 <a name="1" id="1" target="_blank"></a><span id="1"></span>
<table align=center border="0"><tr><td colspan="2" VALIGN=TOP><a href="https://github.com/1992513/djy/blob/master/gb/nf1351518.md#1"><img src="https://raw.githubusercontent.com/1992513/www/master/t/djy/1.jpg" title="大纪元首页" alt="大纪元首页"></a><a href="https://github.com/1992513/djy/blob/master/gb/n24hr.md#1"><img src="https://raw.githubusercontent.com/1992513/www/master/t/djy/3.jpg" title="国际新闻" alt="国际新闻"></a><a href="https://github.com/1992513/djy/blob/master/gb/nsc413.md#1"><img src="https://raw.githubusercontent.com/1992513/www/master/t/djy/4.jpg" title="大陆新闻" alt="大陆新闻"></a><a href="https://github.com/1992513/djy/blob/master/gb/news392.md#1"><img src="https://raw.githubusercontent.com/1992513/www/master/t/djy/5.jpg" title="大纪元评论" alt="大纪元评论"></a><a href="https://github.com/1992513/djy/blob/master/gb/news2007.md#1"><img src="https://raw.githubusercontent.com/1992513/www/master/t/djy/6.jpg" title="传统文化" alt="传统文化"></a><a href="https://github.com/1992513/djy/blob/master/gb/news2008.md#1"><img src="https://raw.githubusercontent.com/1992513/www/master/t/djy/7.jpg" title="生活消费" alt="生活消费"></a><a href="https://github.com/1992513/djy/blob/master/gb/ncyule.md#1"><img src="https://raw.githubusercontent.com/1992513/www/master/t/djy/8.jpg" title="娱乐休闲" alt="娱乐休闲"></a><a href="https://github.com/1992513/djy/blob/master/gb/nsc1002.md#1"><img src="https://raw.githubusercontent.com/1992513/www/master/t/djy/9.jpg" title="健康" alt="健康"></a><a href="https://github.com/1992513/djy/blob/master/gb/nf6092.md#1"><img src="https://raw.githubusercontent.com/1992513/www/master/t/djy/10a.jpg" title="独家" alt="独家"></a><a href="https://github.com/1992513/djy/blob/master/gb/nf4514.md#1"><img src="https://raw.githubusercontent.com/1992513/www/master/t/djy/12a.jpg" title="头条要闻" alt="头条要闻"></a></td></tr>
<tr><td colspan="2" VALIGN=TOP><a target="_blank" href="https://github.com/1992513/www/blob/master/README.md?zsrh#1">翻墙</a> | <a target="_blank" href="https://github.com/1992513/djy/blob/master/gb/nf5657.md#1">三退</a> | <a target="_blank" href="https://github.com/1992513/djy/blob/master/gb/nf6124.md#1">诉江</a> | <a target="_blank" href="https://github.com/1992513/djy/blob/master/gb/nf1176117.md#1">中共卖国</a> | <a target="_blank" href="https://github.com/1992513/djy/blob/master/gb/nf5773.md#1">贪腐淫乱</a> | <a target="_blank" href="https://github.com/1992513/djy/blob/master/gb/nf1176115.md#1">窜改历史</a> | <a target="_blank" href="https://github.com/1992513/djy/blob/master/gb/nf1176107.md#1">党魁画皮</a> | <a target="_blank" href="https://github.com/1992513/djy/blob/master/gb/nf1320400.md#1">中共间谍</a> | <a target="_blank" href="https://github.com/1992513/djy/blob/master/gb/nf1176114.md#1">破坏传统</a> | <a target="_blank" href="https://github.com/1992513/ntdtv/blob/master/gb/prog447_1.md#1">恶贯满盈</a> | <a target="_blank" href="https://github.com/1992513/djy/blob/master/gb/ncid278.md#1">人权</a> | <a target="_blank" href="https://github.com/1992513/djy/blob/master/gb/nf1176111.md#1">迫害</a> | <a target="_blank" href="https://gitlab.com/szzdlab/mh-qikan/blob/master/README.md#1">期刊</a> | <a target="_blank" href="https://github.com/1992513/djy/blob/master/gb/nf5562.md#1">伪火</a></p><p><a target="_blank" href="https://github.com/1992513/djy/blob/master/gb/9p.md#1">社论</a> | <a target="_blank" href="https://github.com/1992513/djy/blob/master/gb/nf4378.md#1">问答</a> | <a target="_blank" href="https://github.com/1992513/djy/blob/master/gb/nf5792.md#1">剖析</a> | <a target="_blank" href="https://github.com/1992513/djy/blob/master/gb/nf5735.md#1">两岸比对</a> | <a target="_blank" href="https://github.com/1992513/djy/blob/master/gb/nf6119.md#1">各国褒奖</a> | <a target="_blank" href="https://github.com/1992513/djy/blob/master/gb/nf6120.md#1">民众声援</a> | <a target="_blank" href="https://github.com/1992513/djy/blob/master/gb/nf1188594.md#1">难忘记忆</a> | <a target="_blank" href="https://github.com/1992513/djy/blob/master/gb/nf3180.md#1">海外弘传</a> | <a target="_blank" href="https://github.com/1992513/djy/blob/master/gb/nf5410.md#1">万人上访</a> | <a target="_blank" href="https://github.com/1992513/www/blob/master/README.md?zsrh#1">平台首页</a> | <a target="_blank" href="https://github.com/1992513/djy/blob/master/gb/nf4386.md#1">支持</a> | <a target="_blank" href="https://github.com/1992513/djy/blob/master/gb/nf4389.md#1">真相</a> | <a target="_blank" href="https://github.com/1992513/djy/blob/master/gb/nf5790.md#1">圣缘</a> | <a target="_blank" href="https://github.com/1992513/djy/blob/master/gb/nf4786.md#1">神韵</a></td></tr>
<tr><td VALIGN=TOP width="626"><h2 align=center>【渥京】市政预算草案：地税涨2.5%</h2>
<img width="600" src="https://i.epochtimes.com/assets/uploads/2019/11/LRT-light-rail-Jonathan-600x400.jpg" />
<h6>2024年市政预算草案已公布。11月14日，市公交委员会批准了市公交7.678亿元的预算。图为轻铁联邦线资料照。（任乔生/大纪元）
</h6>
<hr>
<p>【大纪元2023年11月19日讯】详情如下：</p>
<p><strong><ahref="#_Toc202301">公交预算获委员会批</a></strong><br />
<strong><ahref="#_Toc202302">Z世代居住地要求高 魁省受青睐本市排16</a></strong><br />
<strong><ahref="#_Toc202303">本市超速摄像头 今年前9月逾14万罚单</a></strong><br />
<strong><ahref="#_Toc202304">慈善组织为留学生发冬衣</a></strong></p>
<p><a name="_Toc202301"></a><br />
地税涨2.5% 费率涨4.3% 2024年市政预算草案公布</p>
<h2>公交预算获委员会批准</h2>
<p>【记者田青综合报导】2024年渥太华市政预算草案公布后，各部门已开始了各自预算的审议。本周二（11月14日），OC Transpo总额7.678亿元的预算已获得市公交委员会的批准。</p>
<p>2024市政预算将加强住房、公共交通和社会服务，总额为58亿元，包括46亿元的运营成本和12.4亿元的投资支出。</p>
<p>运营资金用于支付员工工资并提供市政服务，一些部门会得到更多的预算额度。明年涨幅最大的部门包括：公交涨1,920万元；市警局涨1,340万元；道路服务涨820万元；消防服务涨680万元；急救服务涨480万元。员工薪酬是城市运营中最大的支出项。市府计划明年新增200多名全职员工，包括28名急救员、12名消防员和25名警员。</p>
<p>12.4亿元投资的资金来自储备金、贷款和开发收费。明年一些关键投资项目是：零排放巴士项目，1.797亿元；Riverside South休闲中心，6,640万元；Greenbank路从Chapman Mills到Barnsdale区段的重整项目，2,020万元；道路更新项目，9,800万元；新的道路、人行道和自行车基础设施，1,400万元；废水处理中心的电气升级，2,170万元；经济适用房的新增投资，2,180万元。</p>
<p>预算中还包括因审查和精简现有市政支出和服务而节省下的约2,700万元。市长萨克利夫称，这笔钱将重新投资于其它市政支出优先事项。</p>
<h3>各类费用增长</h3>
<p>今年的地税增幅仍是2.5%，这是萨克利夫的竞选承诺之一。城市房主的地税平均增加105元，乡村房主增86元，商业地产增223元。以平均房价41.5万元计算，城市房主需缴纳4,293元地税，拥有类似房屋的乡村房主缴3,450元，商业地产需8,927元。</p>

┄┄┄┄┄┄

Look through the records above for the word "center" and state how many lines contain it, giving the number alone.

2